Une chambre d'hôtel fonctionnelle. Un lit et une table à droite. Appliques murales. Coin salon à gauche, seulement éclairé par la lune qui arrive par la large fenêtre. Nuit.
Henri est assis à la table et lit un manuscrit.

HENRI.– Pas le choix, il faut finir ce travail. Au moins le relire. (Le téléphone sonne près du lit. Il se lève et va répondre). Allo ? ... Lui-même... Ah ! Tiens, c'est vous ... Décidément, vous me suivez à la trace ! ... Oui, je lui avais dit de vous donner le numéro... Mais non ... Quand ? Demain matin à la première heure ? Mais c'est du vice, vous êtes un tortionnaire, pas un éditeur, à moins que ce ne soit la même chose ! ... Bon, oui, bien sûr ... Je vais vous étonner : j'étais même en train de le relire et de le corriger.... Oh non, pas très original, mais bien coçu dans sa banalité pour le public le plus large, car tous nous sommes concernés, ciblés comme vous dîtes... Une autobiographie, et puis quoi encore ? ... Je n'en suis pas encore au dernier message... Oui c'est cela, bonsoir, et à demain, ok...
Il revient s'asseoir en silence, allume une cigarette et lit. Pendant ce temps, l'un des fauteuils de gauche tourne lentement sur lui-même et la lune laisse apparaître Julie, assise jambes croisées, toujours vêtue du ciré noir, froide et désirable à la fois. Et immobile.

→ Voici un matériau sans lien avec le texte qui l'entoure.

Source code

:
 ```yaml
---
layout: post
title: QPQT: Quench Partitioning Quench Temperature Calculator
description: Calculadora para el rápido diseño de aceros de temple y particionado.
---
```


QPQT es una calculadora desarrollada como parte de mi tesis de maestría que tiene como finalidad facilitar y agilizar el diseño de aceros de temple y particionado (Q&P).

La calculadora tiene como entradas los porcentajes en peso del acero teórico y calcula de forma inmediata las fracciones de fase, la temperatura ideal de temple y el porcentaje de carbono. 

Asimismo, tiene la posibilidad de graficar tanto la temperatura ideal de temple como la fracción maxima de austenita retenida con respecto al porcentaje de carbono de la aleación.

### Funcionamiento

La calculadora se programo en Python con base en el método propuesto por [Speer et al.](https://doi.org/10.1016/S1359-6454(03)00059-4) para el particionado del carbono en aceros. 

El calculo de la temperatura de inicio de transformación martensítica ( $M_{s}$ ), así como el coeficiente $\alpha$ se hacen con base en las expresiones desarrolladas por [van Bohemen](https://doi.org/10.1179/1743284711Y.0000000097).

HENRI.– (Il lit).– "Il ne fait aucun doute que l'image du pacte diabolique n'a rien perdu de sa puissance. L'âme est aujourd'hui trop atrophiée pour ne pas céder à la première sollicitation de Méphisto dont les termes sont et seront toujours les mêmes : une hypothétique future damnation contre une nouvelle jeunesse, tout de suite, hic et nunc". (Il se lève et réfléchit). Goethe, Schiller et tous les autres ont-ils eu seulement une enfance, des jours heureux, des matins de montagne au parfum de lait chaud ? (Un temps. Il poursuit sa lecture). "La soif de puissance, de richesse, de conquête est aussi une illustration d'éternité et si l'on freine au bout de la route, c'est moins par peur du précipice fatal que par désir de se retrouver au carrefour de tous les possibles. Faust, notre frère... Faust, noch und immer"...

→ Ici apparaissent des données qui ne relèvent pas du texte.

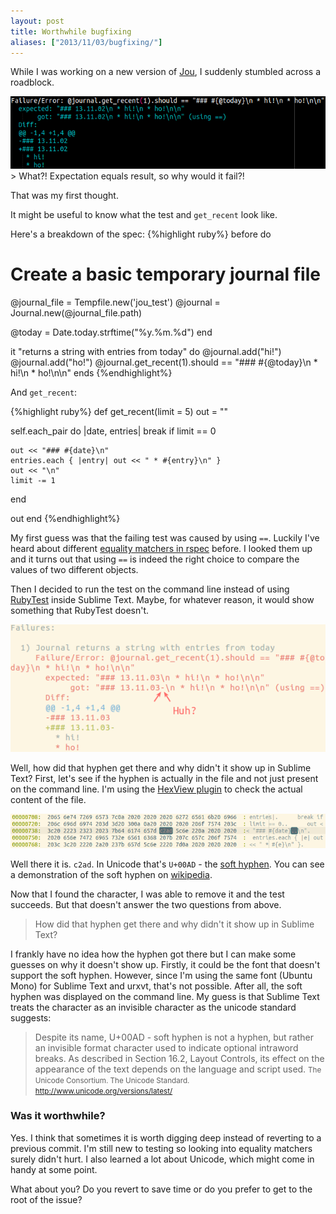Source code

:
 ```yaml
---
layout: post
title: Worthwhile bugfixing
aliases: ["2013/11/03/bugfixing/"]
---
```


While I was working on a new version of [Jou](https://github.com/phansch/jou), I suddenly stumbled across a roadblock.

<a href="/assets/images/posts/2013-11-03-bugfixing/rspec_failure.png" class="thumbnail">
  <img src="/assets/images/posts/2013-11-03-bugfixing/rspec_failure.png" alt="screenshot" />
</a>
> What?! Expectation equals result, so why would it fail?!

That was my first thought. 

It might be useful to know what the test and `get_recent` look like.

Here's a breakdown of the spec:
{%highlight ruby%}
before do
  # Create a basic temporary journal file
  @journal_file = Tempfile.new('jou_test')
  @journal = Journal.new(@journal_file.path)

  @today = Date.today.strftime("%y.%m.%d")
end

it "returns a string with entries from today" do
  @journal.add("hi!")
  @journal.add("ho!")
  @journal.get_recent(1).should == "### #{@today}\n * hi!\n * ho!\n\n"
ends
{%endhighlight%}

And `get_recent`:

{%highlight ruby%}
def get_recent(limit = 5)
  out = ""

  self.each_pair do |date, entries|
    break if limit == 0

    out << "### #{date}­\n"
    entries.each { |entry| out << " * #{entry}\n" }
    out << "\n"
    limit -= 1
  end

  out
end
{%endhighlight%}

My first guess was that the failing test was caused by using `==`. Luckily I've heard about 
different [equality matchers in rspec](https://www.relishapp.com/rspec/rspec-expectations/v/2-0/docs/matchers/equality-matchers) before. I looked them up and it turns out that using `==` is 
indeed the right choice to compare the values of two different objects. 

Then I decided to run the test on the command line instead of using [RubyTest](https://packagecontrol.io/packages/RubyTest) inside Sublime Text. Maybe, for whatever reason, it would show something that RubyTest doesn't. 

<a href="/assets/images/posts/2013-11-03-bugfixing/rspec_failure2.png" class="thumbnail">
  <img src="/assets/images/posts/2013-11-03-bugfixing/rspec_failure2.png" alt="screenshot" />
</a>

Well, how did that hyphen get there and why didn't it show up in Sublime Text?
First, let's see if the hyphen is actually in the file and not just present on the command line. 
I'm using the [HexView plugin](https://packagecontrol.io/packages/HexViewer) to check the actual content of the file.

<a href="/assets/images/posts/2013-11-03-bugfixing/hex.png" class="thumbnail">
  <img src="/assets/images/posts/2013-11-03-bugfixing/hex.png" alt="screenshot" />
</a>

Well there it is. `c2ad`. In Unicode that's `U+00AD` ­­­­­­- the [soft hyphen](http://www.fileformat.info/info/unicode/char/00ad/index.htm). You can see a demonstration of the soft hyphen on [wikipedia](https://en.wikipedia.org/wiki/Soft_hyphen).

Now that I found the character, I was able to remove it and the test succeeds. But that doesn't answer the two questions from above.

> How did that hyphen get there and why didn't it show up in Sublime Text?

I frankly have no idea how the hyphen got there but I can make some guesses on why it doesn't show up. Firstly, it could be the font that doesn't support the soft hyphen. However, since I'm using the same font (Ubuntu Mono) for Sublime Text and urxvt, that's not possible. After all, the soft hyphen was displayed on the command line. My guess is that Sublime Text treats the character as an invisible character as the unicode standard suggests:

> Despite its name, U+00AD - soft hyphen is not a hyphen, but rather an invisible format character used to indicate optional intraword breaks. As described in Section 16.2, Layout Controls, its effect on the appearance of the text depends on the language and script used.
<small>The Unicode Consortium. The Unicode Standard.  
<a href="http://www.unicode.org/versions/latest/">http://www.unicode.org/versions/latest/</a></small>

### Was it worthwhile?
Yes. I think that sometimes it is worth digging deep instead of reverting to a previous commit.
I'm still new to testing so looking into equality matchers surely didn't hurt. I also learned a lot about Unicode, which might come in handy at some point.

What about you? Do you revert to save time or do you prefer to get to the root of the issue?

JULIE.– (Elle le coupe).– Noch und immer ! ... Traduction ?
Il la regarde, stupéfait, pétrifié par cette voix claire et soudaine. Il va appuyer sur le bouton de la lumière. Il la reconnaît et reste un moment à la regarder. Elle n'a pas bougé.
HENRI.– (Après un long temps). – Mais qui êtes-vous ? Que faîtes-vous ici ? Comment êtes-vous entrée ?

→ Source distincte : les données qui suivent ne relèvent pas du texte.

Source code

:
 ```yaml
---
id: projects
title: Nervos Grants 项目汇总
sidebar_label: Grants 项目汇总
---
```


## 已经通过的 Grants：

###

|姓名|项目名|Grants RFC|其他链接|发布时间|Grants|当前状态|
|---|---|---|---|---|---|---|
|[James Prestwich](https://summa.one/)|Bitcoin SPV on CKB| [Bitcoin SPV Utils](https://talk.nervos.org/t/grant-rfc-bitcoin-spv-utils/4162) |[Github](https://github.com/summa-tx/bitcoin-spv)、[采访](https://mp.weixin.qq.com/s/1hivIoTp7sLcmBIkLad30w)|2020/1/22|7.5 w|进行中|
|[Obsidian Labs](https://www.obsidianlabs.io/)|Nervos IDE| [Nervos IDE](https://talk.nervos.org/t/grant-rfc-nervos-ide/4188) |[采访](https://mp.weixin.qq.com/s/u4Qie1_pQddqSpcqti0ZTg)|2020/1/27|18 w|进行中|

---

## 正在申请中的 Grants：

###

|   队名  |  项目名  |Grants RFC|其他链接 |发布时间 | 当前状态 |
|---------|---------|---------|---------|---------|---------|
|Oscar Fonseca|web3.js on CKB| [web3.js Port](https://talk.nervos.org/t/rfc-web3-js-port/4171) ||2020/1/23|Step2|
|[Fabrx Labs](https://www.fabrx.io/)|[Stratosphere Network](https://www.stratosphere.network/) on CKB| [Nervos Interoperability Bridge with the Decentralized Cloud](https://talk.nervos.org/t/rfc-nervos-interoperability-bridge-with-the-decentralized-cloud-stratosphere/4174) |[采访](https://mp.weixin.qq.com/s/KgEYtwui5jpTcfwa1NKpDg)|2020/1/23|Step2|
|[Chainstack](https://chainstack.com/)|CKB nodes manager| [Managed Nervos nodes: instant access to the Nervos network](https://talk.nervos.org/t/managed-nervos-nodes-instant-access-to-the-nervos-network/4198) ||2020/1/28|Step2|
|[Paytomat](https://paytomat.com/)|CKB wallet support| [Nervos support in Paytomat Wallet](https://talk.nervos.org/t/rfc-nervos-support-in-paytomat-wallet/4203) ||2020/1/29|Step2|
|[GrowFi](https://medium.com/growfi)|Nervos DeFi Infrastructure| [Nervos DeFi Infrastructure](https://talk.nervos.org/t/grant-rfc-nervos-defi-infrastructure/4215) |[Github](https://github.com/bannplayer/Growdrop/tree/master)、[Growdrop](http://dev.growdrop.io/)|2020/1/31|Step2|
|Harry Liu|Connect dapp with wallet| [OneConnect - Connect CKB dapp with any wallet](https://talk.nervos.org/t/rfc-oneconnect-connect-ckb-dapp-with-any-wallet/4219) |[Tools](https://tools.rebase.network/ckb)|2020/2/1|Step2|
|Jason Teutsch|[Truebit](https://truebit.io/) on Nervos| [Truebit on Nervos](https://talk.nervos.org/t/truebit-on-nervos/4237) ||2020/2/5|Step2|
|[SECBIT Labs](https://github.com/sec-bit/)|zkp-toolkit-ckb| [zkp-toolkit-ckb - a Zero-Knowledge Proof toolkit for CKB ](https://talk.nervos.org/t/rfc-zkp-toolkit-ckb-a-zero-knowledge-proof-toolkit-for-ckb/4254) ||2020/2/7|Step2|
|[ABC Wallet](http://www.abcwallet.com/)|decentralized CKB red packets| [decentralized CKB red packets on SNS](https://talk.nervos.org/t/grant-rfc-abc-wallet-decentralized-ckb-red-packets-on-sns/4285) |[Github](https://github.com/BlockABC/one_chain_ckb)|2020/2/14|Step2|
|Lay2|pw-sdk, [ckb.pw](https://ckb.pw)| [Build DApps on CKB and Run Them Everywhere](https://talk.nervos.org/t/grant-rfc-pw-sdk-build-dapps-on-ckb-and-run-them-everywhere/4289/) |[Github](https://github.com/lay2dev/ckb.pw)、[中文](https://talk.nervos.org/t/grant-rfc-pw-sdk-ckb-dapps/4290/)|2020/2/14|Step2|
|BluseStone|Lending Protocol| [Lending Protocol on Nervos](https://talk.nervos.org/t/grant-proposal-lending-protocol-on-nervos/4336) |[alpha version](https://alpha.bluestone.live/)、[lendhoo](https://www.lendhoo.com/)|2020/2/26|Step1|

JULIE.– Immer un noch, encore et toujours.... (elle sourit) Je ne sais qui je suis, ce que je fais et comment j'ai pu entrer ici. Mais vous m'intéressez avec votre précipice fatal et votre carrefour des possibles ! Faîtes voir votre manuscrit...
HENRI.– Ah ! mais non ! Et puis d'abord expliquez-vous, que voulez-vous, et pourquoi ...
JULIE.– (le coupant).– J'ai froid.
HENRI.– Mais c'est complètement insensé, ce n'est pas possible... Et puis d'abord, comment êtes-vous entrée ici, vous m'avez suivi depuis la gare, c'est ça, hein ? Mais je ne vous connais pas, moi !
JULIE.– Vous me connaissez très bien mais vous ne voulez pas le reconnaître. Je vous dérange, alors ?
HENRI.– ... Non... mais avouez que vous avez de singulières méthodes... Je suppose que vous avez quelque chose d'important à me demander pour agir de la sorte... Je pourrais appeler, vous chasser, porter plainte...
JULIE.– Vous ne le ferez pas.
HENRI.– Ah ! ça vous n'en savez rien et vous me connaissez mal. Enfin quoi, il est tard, il fait nuit, je suis à l'hôtel, je travaille, et il faudrait que je trouve votre présence normale, que je vous offre le thé et que nous bavardions comme de vieux amis. C'est trop invraisemblable. (Un temps. Il se calme). Comment vous appelez-vous ?
JULIE.– Julie, si vous voulez. (Elle tremble)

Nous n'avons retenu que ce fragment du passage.